|Ph.D Student||Tel-Vered Ran|
|Subject||Enhanced Fe(VI) Electrochemical Energy Storage|
|Department||Department of Chemistry||Supervisors||PROFESSOR EMERITUS Chaim Yarnitzky (Deceased)|
|PROF. Stuart Licht|
This work presents a variety of compounds, based on iron in an unusual Fe(VI) valence state, and possessing a number of attractive characteristics for cathodic applications. Novel synthethic in-situ and ex-situ methods for the electrochemical preparation of BaFeO4 were developed, allowing a simpler synthetic approach, high product purity (94-96%) and avoiding the use of strong oxidizing agents. The work studies the influence of cell configuration, electrolyte composition and concentration, applied current density, cell internal temperature, membrane type, counter electrode effects, reactants molar ratio, synthesis duration and scaling up, on the electrochemical synthesis. The high purity product was analyzed by a variety of analytical techniques: XRD, FTIR, ICP, UV/Vis spectroscopy, EDS, SEM, BET, Chromite redox titration and constant external load discharges vs. lithium and zinc anodes. The enhanced thermal stability of the in-situ electrochemically synthesized BaFeO4 was explained by several bulk and surface impurities which inhibit the rate of thermal decomposition.

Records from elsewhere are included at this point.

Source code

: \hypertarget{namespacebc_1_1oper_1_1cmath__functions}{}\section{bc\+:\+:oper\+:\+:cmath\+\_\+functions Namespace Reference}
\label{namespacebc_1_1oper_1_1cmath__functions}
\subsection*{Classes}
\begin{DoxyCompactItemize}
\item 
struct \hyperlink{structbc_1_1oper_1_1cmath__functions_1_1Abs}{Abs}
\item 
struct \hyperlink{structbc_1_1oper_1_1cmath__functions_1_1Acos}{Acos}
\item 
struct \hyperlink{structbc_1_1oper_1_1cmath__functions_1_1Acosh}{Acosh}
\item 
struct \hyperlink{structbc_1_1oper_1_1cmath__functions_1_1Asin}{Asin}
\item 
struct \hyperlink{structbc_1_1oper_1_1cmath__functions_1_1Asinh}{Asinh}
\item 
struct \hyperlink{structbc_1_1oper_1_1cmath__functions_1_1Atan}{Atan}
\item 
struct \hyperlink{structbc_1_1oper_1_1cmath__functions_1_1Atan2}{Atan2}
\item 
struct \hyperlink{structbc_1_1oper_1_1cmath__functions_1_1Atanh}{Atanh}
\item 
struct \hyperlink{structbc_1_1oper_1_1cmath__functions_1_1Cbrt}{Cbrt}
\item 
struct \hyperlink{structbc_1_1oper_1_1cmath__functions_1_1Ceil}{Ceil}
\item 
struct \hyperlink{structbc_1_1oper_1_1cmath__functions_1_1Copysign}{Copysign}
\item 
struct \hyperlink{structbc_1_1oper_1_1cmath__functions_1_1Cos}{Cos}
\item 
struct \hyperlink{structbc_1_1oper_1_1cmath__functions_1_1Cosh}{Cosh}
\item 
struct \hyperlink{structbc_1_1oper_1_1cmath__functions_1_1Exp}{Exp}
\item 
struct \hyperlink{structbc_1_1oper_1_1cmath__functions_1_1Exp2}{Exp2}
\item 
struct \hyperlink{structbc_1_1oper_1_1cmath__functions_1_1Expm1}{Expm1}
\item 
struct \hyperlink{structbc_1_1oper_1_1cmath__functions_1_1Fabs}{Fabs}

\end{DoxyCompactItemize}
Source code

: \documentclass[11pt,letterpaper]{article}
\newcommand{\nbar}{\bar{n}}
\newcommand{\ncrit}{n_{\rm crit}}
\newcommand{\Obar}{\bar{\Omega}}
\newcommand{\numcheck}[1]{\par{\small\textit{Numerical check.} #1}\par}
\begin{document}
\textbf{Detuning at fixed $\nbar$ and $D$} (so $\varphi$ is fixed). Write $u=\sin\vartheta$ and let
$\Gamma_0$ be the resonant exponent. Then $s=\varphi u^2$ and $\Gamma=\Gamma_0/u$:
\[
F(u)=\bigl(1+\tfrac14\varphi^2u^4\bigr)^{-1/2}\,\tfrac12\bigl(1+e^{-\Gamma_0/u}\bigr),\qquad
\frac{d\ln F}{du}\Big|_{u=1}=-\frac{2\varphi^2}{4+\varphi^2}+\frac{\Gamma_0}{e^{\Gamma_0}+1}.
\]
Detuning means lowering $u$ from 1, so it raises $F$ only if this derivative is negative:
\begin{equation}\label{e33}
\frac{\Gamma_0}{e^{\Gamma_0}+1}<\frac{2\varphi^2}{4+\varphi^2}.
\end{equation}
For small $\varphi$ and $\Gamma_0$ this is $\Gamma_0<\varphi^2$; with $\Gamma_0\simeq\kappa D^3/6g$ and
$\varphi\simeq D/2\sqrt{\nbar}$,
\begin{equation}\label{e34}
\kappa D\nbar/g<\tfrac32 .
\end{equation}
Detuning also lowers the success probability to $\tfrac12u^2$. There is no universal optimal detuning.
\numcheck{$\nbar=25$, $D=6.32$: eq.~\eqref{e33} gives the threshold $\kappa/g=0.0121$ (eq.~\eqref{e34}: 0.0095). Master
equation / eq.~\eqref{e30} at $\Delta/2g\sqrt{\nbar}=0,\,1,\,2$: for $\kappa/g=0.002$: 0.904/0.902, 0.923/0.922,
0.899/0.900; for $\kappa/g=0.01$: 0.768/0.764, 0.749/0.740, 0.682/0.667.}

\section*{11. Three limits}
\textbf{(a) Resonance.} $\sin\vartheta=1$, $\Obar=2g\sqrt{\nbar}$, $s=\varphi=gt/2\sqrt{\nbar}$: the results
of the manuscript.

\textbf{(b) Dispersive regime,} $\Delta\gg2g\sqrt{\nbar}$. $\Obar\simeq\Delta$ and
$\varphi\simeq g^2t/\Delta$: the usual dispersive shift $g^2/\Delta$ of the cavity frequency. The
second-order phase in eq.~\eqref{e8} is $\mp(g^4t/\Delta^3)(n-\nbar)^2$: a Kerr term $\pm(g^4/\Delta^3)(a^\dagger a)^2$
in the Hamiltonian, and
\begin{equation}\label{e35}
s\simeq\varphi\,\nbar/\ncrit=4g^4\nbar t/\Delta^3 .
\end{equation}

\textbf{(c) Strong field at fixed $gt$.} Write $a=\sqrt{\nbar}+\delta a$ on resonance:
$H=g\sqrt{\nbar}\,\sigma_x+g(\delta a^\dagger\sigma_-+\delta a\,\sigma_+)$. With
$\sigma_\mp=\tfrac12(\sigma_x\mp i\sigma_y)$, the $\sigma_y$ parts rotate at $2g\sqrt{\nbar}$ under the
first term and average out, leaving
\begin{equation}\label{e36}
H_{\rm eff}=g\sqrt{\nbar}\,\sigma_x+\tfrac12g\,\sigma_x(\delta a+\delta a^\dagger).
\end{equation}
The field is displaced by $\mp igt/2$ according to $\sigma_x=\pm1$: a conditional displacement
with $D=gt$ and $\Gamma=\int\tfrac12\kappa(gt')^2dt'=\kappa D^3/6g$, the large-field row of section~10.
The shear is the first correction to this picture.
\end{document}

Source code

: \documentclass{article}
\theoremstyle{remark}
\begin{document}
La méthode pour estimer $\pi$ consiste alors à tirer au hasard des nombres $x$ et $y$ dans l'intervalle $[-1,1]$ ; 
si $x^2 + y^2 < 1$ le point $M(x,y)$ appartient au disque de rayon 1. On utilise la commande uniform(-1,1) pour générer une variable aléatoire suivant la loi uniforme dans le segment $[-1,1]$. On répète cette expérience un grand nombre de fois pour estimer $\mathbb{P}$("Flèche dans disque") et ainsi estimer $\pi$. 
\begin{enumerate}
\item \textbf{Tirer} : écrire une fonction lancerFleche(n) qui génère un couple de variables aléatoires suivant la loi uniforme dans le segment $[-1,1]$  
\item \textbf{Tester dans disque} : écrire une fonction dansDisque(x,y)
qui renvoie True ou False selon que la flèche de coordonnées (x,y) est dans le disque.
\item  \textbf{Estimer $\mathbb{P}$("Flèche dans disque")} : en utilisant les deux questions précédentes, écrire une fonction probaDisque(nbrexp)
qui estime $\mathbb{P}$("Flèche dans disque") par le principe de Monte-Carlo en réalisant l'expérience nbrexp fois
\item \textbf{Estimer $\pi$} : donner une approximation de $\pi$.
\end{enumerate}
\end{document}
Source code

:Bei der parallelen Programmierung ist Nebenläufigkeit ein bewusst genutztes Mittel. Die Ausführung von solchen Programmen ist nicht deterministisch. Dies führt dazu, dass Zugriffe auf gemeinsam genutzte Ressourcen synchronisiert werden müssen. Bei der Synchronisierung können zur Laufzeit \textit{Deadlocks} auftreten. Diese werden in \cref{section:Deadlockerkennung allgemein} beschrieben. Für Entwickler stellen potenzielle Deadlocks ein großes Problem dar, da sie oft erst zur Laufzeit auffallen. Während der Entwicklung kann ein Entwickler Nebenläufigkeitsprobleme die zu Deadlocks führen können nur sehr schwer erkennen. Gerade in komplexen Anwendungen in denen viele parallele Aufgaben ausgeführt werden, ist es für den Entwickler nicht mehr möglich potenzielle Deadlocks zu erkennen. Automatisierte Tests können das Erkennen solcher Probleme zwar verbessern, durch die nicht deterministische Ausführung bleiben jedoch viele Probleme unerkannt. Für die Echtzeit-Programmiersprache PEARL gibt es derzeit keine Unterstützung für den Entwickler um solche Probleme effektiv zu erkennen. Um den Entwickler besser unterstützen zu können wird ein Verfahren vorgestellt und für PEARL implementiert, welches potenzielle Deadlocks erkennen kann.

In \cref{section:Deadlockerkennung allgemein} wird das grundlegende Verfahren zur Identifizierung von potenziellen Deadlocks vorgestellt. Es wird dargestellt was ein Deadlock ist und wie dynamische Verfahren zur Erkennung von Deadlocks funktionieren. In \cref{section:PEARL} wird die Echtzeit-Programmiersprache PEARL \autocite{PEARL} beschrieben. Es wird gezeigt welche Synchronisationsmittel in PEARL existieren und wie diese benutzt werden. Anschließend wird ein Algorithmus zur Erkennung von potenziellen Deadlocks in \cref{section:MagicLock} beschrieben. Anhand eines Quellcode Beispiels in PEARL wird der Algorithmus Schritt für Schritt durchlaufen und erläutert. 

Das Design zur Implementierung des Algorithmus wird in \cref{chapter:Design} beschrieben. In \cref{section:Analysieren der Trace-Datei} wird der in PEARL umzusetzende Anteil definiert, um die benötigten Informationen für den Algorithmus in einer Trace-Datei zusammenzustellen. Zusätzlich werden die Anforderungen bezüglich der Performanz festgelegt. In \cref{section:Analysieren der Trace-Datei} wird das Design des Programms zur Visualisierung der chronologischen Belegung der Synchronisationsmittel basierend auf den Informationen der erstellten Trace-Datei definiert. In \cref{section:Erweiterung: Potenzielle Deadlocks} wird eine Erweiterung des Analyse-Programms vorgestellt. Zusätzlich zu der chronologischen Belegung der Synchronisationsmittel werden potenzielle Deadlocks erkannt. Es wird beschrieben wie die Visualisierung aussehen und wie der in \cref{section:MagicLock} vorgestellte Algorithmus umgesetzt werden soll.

The improved Fe(VI) electrochemical storage properties were then investigated versus lithium anodes in organic environments. Primary Li/Fe(VI) batteries were assembled and the performance dependence on Fe(VI) composition, discharge external resistance, conductive additives, electrolyte composition (solvents and supporting salts), cathode particle size, discharge temperature and Fe(VI)/MnO2 co-cathodes was probed. Under optimal conditions, Li/Fe(VI) batteries exhibit a substantial improvement in the gravimetric capacity over commercial Li/MnO2 cells, approach ~100% coulombic efficiency, and are discharged as environmentally benign products.